What you will do
Take the material below and reproduce, word for word, only the lines from the line with "perturbation from Einstein's" through the line with "work. Mainly, though, we".

--- Exercise data ---

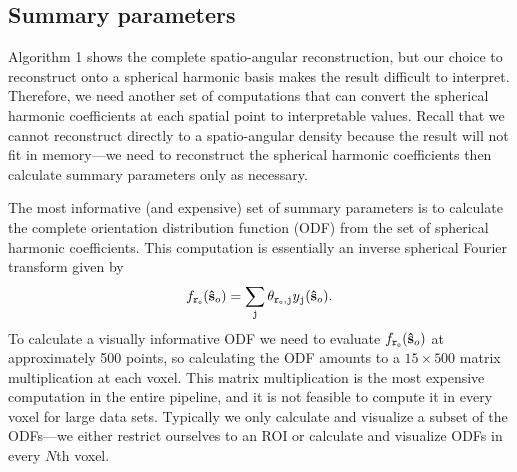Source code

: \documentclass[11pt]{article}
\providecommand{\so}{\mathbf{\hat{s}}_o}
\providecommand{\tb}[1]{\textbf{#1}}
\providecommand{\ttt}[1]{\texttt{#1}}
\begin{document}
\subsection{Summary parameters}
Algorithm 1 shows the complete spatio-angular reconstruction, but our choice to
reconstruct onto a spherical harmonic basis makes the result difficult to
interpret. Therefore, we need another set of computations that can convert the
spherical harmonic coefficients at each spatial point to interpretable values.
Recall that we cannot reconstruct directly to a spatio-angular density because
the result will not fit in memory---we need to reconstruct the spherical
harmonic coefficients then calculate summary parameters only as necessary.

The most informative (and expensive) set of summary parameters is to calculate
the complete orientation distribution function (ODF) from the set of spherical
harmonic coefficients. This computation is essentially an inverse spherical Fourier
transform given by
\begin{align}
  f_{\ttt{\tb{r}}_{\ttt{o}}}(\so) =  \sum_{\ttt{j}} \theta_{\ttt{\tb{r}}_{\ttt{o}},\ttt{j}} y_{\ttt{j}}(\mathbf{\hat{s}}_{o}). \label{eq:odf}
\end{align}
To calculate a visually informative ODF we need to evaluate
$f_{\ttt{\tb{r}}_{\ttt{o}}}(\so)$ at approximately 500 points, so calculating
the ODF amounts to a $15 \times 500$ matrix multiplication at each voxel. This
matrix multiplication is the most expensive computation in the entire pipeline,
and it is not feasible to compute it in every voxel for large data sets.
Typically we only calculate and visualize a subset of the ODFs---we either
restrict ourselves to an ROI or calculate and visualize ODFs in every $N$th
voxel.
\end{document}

---
--- Exercise data ---

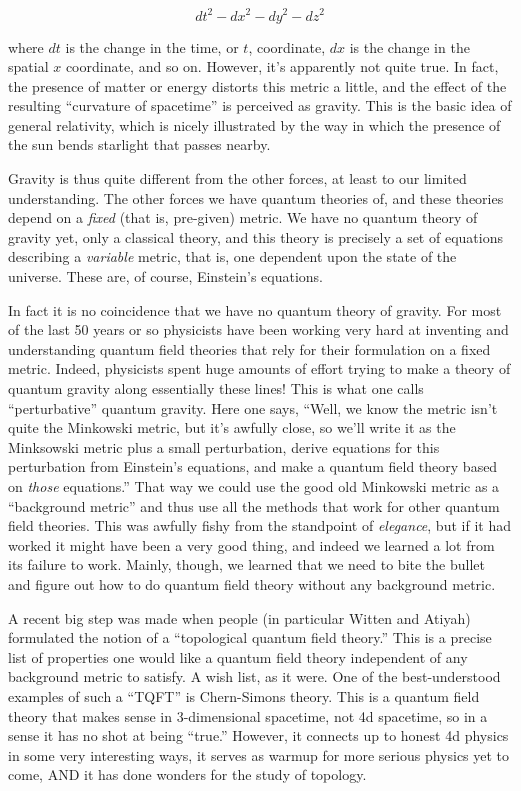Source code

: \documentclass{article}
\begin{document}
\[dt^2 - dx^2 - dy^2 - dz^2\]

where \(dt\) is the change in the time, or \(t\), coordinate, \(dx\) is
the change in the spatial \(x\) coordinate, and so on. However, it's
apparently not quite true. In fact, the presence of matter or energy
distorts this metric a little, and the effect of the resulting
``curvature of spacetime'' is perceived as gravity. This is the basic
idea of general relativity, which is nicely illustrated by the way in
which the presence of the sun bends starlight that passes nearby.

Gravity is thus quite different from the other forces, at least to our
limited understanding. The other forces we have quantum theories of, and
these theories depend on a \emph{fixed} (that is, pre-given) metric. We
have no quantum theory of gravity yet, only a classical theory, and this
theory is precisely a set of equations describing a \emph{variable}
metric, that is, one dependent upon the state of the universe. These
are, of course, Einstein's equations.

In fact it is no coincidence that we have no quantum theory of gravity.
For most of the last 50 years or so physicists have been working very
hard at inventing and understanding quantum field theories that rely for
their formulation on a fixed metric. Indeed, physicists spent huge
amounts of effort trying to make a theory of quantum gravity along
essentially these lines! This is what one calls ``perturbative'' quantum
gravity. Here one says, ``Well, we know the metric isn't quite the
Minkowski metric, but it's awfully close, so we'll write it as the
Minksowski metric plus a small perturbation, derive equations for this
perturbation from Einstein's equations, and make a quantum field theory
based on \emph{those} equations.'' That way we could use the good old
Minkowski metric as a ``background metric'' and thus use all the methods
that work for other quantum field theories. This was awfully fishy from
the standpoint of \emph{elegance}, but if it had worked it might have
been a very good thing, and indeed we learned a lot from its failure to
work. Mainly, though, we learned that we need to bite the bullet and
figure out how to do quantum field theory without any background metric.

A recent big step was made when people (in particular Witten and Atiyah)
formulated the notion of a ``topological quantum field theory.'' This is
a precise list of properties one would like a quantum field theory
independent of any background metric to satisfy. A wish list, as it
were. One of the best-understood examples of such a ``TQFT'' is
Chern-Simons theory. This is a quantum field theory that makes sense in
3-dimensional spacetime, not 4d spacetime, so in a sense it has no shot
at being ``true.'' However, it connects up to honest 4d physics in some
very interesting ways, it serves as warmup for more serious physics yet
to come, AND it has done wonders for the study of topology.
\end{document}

---
--- Exercise data ---

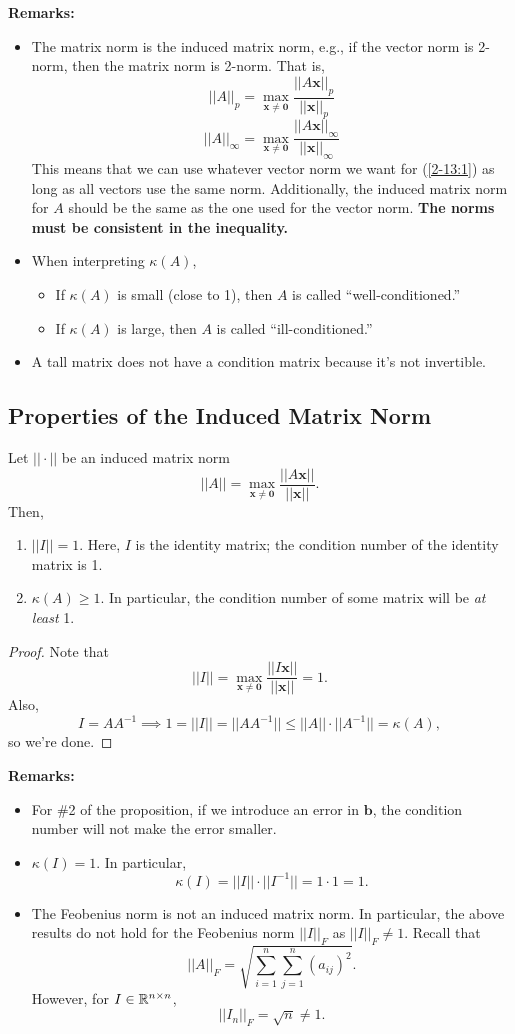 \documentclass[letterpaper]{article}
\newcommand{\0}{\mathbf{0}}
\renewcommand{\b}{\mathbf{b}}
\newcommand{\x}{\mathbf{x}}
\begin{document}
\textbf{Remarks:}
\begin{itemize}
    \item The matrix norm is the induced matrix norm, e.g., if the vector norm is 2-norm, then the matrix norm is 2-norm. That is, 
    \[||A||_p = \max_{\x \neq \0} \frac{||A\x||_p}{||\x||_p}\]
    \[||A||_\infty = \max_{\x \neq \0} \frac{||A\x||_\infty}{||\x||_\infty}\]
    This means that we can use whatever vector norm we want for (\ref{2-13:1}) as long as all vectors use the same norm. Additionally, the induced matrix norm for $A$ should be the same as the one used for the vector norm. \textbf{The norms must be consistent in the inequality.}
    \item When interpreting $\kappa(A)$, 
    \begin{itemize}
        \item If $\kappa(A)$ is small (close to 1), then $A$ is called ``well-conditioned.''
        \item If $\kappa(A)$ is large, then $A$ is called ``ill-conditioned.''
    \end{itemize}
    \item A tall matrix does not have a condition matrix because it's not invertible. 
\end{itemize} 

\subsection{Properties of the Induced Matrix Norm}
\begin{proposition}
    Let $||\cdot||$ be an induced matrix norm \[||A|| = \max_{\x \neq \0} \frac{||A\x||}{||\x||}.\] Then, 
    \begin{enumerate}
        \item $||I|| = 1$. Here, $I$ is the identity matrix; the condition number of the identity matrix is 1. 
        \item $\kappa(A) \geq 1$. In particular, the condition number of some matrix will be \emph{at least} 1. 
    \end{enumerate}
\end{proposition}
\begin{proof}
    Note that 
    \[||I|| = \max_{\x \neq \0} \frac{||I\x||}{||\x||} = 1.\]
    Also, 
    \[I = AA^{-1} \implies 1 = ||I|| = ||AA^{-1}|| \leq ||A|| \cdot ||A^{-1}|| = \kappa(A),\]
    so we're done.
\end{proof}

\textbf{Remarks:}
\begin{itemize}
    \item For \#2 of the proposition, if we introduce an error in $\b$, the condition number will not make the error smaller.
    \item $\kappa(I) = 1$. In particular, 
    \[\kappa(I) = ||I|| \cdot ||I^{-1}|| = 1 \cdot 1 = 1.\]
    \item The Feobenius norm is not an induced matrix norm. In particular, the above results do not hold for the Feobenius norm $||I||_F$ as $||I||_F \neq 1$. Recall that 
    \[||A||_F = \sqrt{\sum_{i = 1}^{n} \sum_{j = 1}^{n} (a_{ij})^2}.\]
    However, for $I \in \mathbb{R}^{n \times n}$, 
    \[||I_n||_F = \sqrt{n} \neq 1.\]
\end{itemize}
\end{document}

---

Expected answer
perturbation from Einstein's equations, and make a quantum field theory
based on \emph{those} equations.'' That way we could use the good old
Minkowski metric as a ``background metric'' and thus use all the methods
that work for other quantum field theories. This was awfully fishy from
the standpoint of \emph{elegance}, but if it had worked it might have
been a very good thing, and indeed we learned a lot from its failure to
work. Mainly, though, we learned that we need to bite the bullet and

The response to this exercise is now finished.